Husband, Father, Grandfather, Friend, Advisor, All-Around Good Guy

Passed away peacefully at home on November 26, 2018, in his 85th year.

Survived by his son Bruce Jeffrey Moffatt (Sandra, Connor, Christopher); his daughter Carol Ann Moffatt (Tony Aymong); and predeceased by his son Andrew James (Andy) in 1979 and his beloved Betty Rae in 2017.

Bruce was born and raised near Oakwood & Rogers, the youngest of three boys. When the school system suggested he move along at the age of 16, he did a brief stint at a pickle factory before serving 40 faithful years at the Continental Can Company, working his way up from mail-boy to management.

Bruce was an avid reader, a World War aficionado, and a dedicated crossword puzzler. He had a wry wit and told wonderfully stupid jokes. He was a gifted speaker involved in the Chamber of Commerce, Toastmasters and Rotary, the latter of which awarded him the Paul Harris Fellow.
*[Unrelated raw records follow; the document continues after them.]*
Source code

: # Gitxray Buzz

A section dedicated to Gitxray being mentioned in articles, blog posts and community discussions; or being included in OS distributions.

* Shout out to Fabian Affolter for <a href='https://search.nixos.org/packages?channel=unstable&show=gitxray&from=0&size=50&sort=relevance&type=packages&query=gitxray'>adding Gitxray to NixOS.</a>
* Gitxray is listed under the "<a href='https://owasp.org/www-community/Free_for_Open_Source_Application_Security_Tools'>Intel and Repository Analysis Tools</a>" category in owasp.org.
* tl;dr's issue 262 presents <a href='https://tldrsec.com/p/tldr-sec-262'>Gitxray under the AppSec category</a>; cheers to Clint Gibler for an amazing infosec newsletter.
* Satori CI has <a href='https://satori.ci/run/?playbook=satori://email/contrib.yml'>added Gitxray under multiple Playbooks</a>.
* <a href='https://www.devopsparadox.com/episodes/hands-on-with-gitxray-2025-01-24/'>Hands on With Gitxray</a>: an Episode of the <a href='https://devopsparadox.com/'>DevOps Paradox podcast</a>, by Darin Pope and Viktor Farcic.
As a father, he invented hilarious Captain Blackjack bedtime stories with his kids as the heroes. He was the perennial coach, driver, repairman and supporter for myriad sports and activities. He had a formidable moral compass and always sought the high road, saying, "The Browns may do it and the Joneses may do it but the Moffatts don't do it...".

He was the Grandpa who dressed up as Santa, read bedtime stories and wasn’t afraid to be goofy. He was a father figure to others who looked to his steady, thoughtful manner for guidance.

Bruce never forgot his meager beginnings; he was grateful for, and proud of, all he and Betty achieved together. A common phrase, as he raised a glass around a table of family or friends was, "Not bad, eh?".

He met Betty in grade 8 and despite throwing her boots down the well, the two became inseparable, eventually celebrating 61 years of marriage in 2016. He never stopped making her laugh.

Bruce came to Betty’s family cottage in the 1940s and that funny old place became the foundation of a million memories framed by a spectacular sunset. Bruce called the sunset’s ripples his “golden staircase” and in later years, he would look at that view for hours.

When Bruce and Betty retired to the cottage, they forged an enviable retirement with lifelong friends from the city and new-found friends in Haliburton.

Bruce was a homebody and a perpetual putterer, happy to poke around in the garage and yard in his clunky rubber boots - fixing, mending, painting, mowing. He could also be the life of a party, as evidenced by his alter ego "Coconut Bruce", a one-time party prank captured in a single blurry photo.

In 2008, Bruce suffered a stroke, leaving him with a common post-stroke communication disorder called Aphasia. It robbed him of language and challenged his comprehension. It silenced the jokes, stories, and advice; effectively eliminating many of the traits and activities that defined him - but it never dampened his humour.

Aphasia is hard work - and extremely isolating, and even as friends stopped calling and his world became smaller, Bruce demonstrated tremendous grace and patience amid family and a few good friends who continued to see him behind the garbled facade.

Bruce and Betty were two halves of a whole, and Betty's unexpected death in 2017 was an unrecoverable blow for Bruce. A second stroke just months afterward marked the beginning of a steady decline.

There are no words to describe this loss, the final chapter of two lives so entwined. If Bruce was stubborn, private and proud-to-a-fault, he was also humble, funny, reflective and generous; a true gentleman.

Bruce's was a life well lived, ultimately proving that it's not a fancy education or an ivory tower career that makes a man; it's honest work wrapped in kindness, family, friends and humour.

Details

Cremation has taken place and Bruce didn’t want a funeral service or celebration. Bruce and Betty are together again and that makes things right with the world.